GUALFIN, ARGENTINA – Investors were cheered up last Friday by the jobs report, which showed that the number of new jobs is about equal to the high set back in 2006 – just before the last crisis.
As near as we can make out, it is just noise.
So let us continue with our description of the Great Mountebank Market of 1987–2018. It wasn’t… and isn’t… what investors thought.
Investors thought they were making money by funding America’s win-win industries. But they weren’t investors at all; they were speculators.
And they weren’t providing the capital for real growth and prosperity.
Instead, they were unwitting participants in the Fed’s flimflam, stealing money from the Main Street economy and transferring it to the moneyed Wall Street-oriented elites.

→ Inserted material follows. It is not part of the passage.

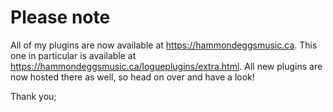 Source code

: # Please note

All of my plugins are now available at https://hammondeggsmusic.ca. This one in particular is available at https://hammondeggsmusic.ca/logueplugins/extra.html. All new plugins are now hosted there as well, so head on over and have a look!

Thank you;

Super investor Warren Buffett has said many times that “you don’t make money by betting against American business.”
An old-timer warning would have been more appropriate: “Don’t fight the Fed.” For the last 30 years, the fix has been in.
It’s win-win that builds real wealth. But win-lose is what has been driving stock prices.
In 1971, the feds replaced the old dollar with the new dollar. Alike in every other respect to the old one, the new dollar had one critical difference: It had wings.
The old dollar was weighed down by gold. It could never get off the ground.
It was limited by time and resources. If you wanted more dollars, you had to earn them the old-fashioned way – by providing goods or services.
That was how the Main Street economy worked. It created wealth. And the people who created wealth earned dollars.
The old dollar helped make America the biggest exporter in the world, with an unbroken chain of export surpluses reaching back more than a hundred years.
But the new dollar could be gotten without satisfying a single customer. It was not earned on Main Street. Instead, it was created, by the credit industry, on Wall Street.